Auf die Frage, wie man Kindern ein Gefühl der Dankbarkeit vermitteln kann, empfahl Seine Heiligkeit, ihnen Zuneigung zu zeigen. Auf die Frage nach dem Sinn des Lebens, antwortete er, dass es darum geht, glücklich und zufrieden zu sein. Wenn du voller Freude bist, sagte er, wird deine Gesundheit gut sein, deine Familie wird glücklich sein und dieses Glück wird die Atmosphäre der Gemeinschaft beeinflussen, in der du lebst. Er bemerkte neckenderweise, dass junge Frauen wie die vor ihm Zeit und Geld für Kosmetika ausgeben, um sich selbst gut aussehen zu lassen, aber ein Lächeln und nicht ein Stirnrunzeln kann jedes Gesicht schöner machen.
Eine weitere Fragestellerin wollte wissen, wie man ein glückliches Leben führt. Seine Heiligkeit sagte ihr, dass wir alle in Hoffnung leben, in der Hoffnung, dass etwas Gutes geschieht. Als Menschen müssen wir unsere Intelligenz nutzen und realistisch sein. Dazu gehört es, die Dinge aus verschiedenen Blickwinkeln zu betrachten, um das Gesamtbild zu sehen.
"Sei ehrlich und transparent", empfahl er. "Wenn man lügt, führt das zu Angst und Furcht. Transparenz und Sorge um andere führt zu Vertrauen und Vertrauen führt zu Freundschaft - und wir alle brauchen Freunde. Das ist der indische Gedanke von Nalanda."

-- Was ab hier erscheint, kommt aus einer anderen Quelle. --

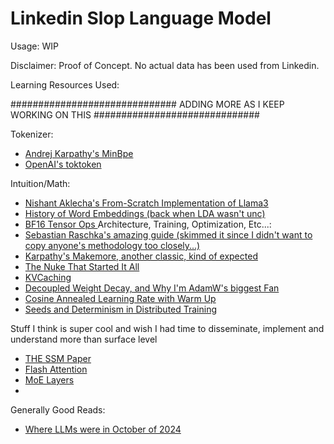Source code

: # Linkedin Slop Language Model

Usage:
WIP

Disclaimer:
Proof of Concept. No actual data has been used from Linkedin. 



Learning Resources Used:

##############################  ADDING MORE AS I KEEP WORKING ON THIS  ##############################

Tokenizer:
- [Andrej Karpathy's MinBpe](https://github.com/karpathy/minbpe)
- [OpenAI's toktoken](https://github.com/openai/tiktoken)
  
Intuition/Math:
- [Nishant Aklecha's From-Scratch Implementation of Llama3](https://github.com/naklecha/llama3-from-scratch)
- [History of Word Embeddings (back when LDA wasn't unc)](https://arxiv.org/pdf/1301.3781)
- [BF16 Tensor Ops ](https://arxiv.org/pdf/1904.06376)
Architecture, Training, Optimization, Etc...:
- [Sebastian Raschka's amazing guide (skimmed it since I didn't want to copy anyone's methodology too closely...)](https://github.com/rasbt/LLMs-from-scratch)
- [Karpathy's Makemore, another classic, kind of expected](https://github.com/karpathy/makemore)
- [The Nuke That Started It All](https://arxiv.org/pdf/1706.03762)
- [KVCaching](https://huggingface.co/blog/not-lain/kv-caching)
- [Decoupled Weight Decay, and Why I'm AdamW's biggest Fan](https://optimization.cbe.cornell.edu/index.php?title=AdamW)
- [Cosine Annealed Learning Rate with Warm Up](https://www.tutorialexample.com/understand-transformers-get_cosine_schedule_with_warmup-with-examples-pytorch-tutorial/)
- [Seeds and Determinism in Distributed Training](https://stackoverflow.com/questions/62097236/how-to-set-random-seed-when-it-is-in-distributed-training-in-pytorch)

Stuff I think is super cool and wish I had time to disseminate, implement and understand more than surface level
- [THE SSM Paper](https://arxiv.org/pdf/2111.00396)
- [Flash Attention](https://arxiv.org/abs/2205.14135)
- [MoE Layers](https://arxiv.org/pdf/1701.06538)
- 

Generally Good Reads:
- [Where LLMs were in October of 2024](https://arxiv.org/pdf/2307.06435)
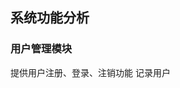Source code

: ## 系统功能分析
### 用户管理模块
提供用户注册、登录、注销功能
记录用户
<!--stackedit_data:
eyJoaXN0b3J5IjpbLTE2ODM3MzEwNTUsLTU1NzM2MzU5XX0=
-->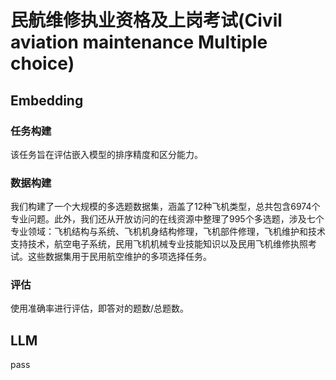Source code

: # 民航维修执业资格及上岗考试(Civil aviation maintenance Multiple choice)

## Embedding
### 任务构建
该任务旨在评估嵌入模型的排序精度和区分能力。
### 数据构建
我们构建了一个大规模的多选题数据集，涵盖了12种飞机类型，总共包含6974个专业问题。此外，我们还从开放访问的在线资源中整理了995个多选题，涉及七个专业领域：飞机结构与系统、飞机机身结构修理，飞机部件修理，飞机维护和技术支持技术，航空电子系统，民用飞机机械专业技能知识以及民用飞机维修执照考试。这些数据集用于民用航空维护的多项选择任务。
### 评估
使用准确率进行评估，即答对的题数/总题数。

## LLM
pass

Zur Frage über den Wettbewerbsgedanken stellte Seine Heiligkeit fest, dass dieser gut sei, wenn dadurch andere zum Erfolg ermutigt würden, aber wenn er zur Behinderung und zum Scheitern anderer führe, sei er unannehmbar.
Er dankte der Gruppe für ihren Besuch und bekräftigte, wie sehr es ihm gefallen hatte, mit ihnen zu sprechen, und posierte für Fotos mit ihnen, bevor er in seine Residenz zurückkehrte.